_Work required:_
Scan the entries and state how many lines contain "println". Write no other text.

------ Input

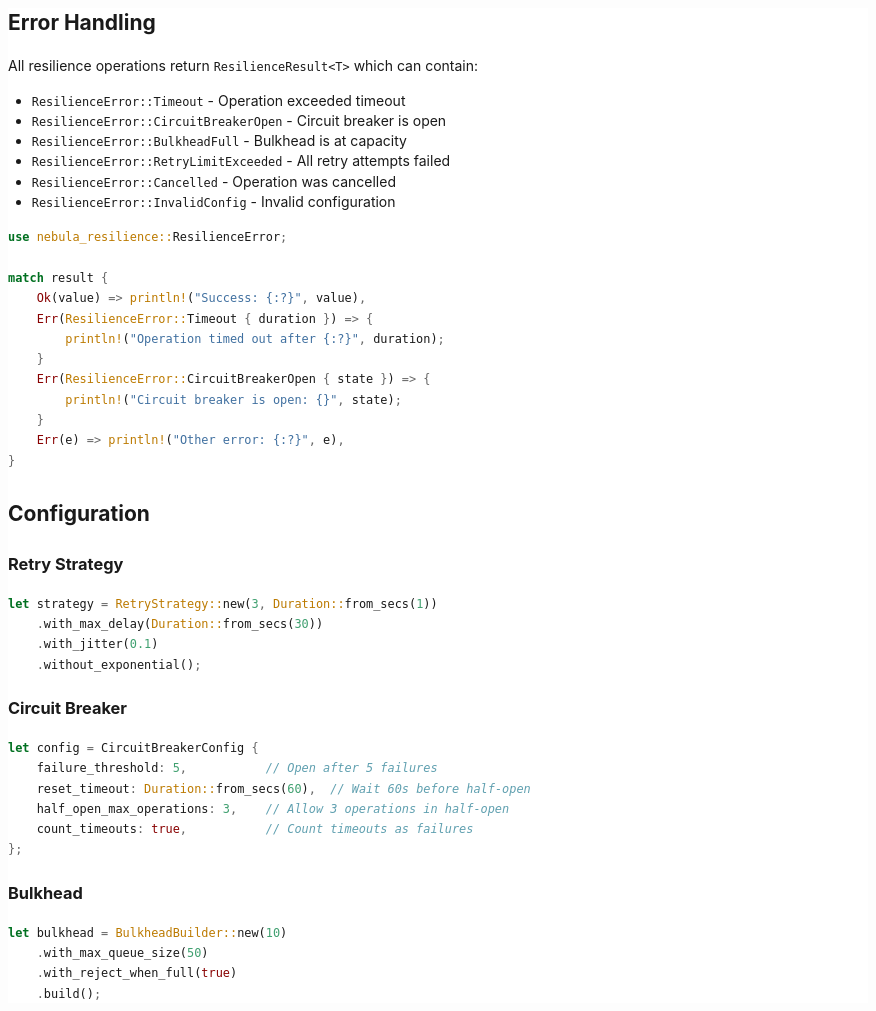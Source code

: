 ## Error Handling

All resilience operations return `ResilienceResult<T>` which can contain:

- `ResilienceError::Timeout` - Operation exceeded timeout
- `ResilienceError::CircuitBreakerOpen` - Circuit breaker is open
- `ResilienceError::BulkheadFull` - Bulkhead is at capacity
- `ResilienceError::RetryLimitExceeded` - All retry attempts failed
- `ResilienceError::Cancelled` - Operation was cancelled
- `ResilienceError::InvalidConfig` - Invalid configuration

```rust
use nebula_resilience::ResilienceError;

match result {
    Ok(value) => println!("Success: {:?}", value),
    Err(ResilienceError::Timeout { duration }) => {
        println!("Operation timed out after {:?}", duration);
    }
    Err(ResilienceError::CircuitBreakerOpen { state }) => {
        println!("Circuit breaker is open: {}", state);
    }
    Err(e) => println!("Other error: {:?}", e),
}
```

## Configuration

### Retry Strategy

```rust
let strategy = RetryStrategy::new(3, Duration::from_secs(1))
    .with_max_delay(Duration::from_secs(30))
    .with_jitter(0.1)
    .without_exponential();
```

### Circuit Breaker

```rust
let config = CircuitBreakerConfig {
    failure_threshold: 5,           // Open after 5 failures
    reset_timeout: Duration::from_secs(60),  // Wait 60s before half-open
    half_open_max_operations: 3,    // Allow 3 operations in half-open
    count_timeouts: true,           // Count timeouts as failures
};
```

### Bulkhead

```rust
let bulkhead = BulkheadBuilder::new(10)
    .with_max_queue_size(50)
    .with_reject_when_full(true)
    .build();
```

------------

_The completed task:_
4